Problem to work on — Output the entries exactly. Start at the first line, finish with the line containing "Grazie e a presto.", and omit the pictures.

────────────────────────────────────────

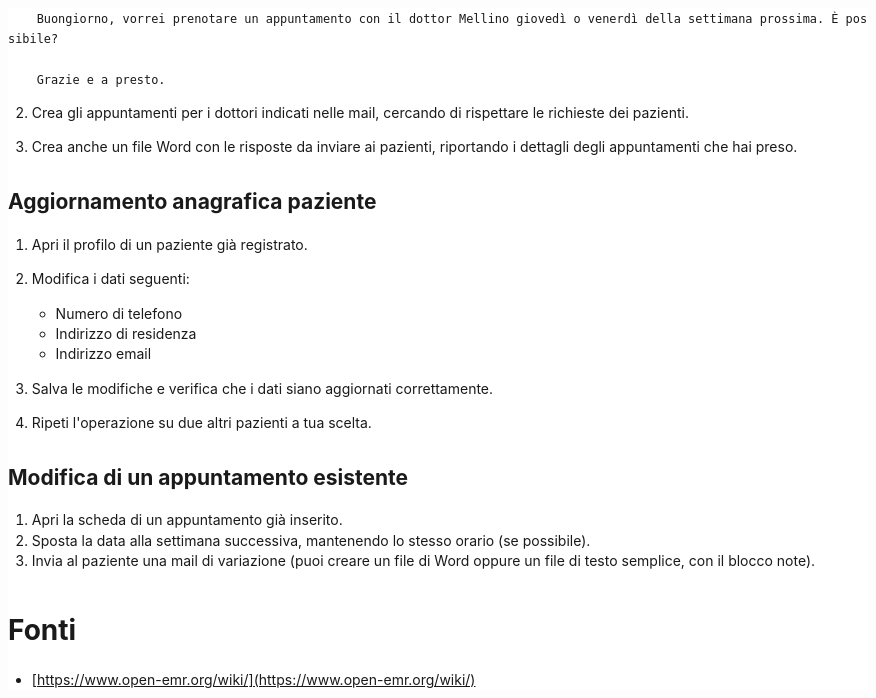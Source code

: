         Buongiorno, vorrei prenotare un appuntamento con il dottor Mellino giovedì o venerdì della settimana prossima. È possibile? 

        Grazie e a presto.

2. Crea gli appuntamenti per i dottori indicati nelle mail, cercando di rispettare le richieste dei pazienti.

3. Crea anche un file Word con le risposte da inviare ai pazienti, riportando i dettagli degli appuntamenti che hai preso.

## Aggiornamento anagrafica paziente

1. Apri il profilo di un paziente già registrato.  

2. Modifica i dati seguenti:  
  
    - Numero di telefono  
    - Indirizzo di residenza  
    - Indirizzo email

3. Salva le modifiche e verifica che i dati siano aggiornati correttamente.  

4. Ripeti l'operazione su due altri pazienti a tua scelta.


## Modifica di un appuntamento esistente

1. Apri la scheda di un appuntamento già inserito.  
2. Sposta la data alla settimana successiva, mantenendo lo stesso orario (se possibile).  
3. Invia al paziente una mail di variazione (puoi creare un file di Word oppure un file di testo semplice, con il blocco note).  


<div style="page-break-after: always;"></div>

# Fonti
- [https://www.open-emr.org/wiki/](https://www.open-emr.org/wiki/)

────────────────────────────────────────

Answer to this task —
Source code

:         Buongiorno, vorrei prenotare un appuntamento con il dottor Mellino giovedì o venerdì della settimana prossima. È possibile? 

        Grazie e a presto.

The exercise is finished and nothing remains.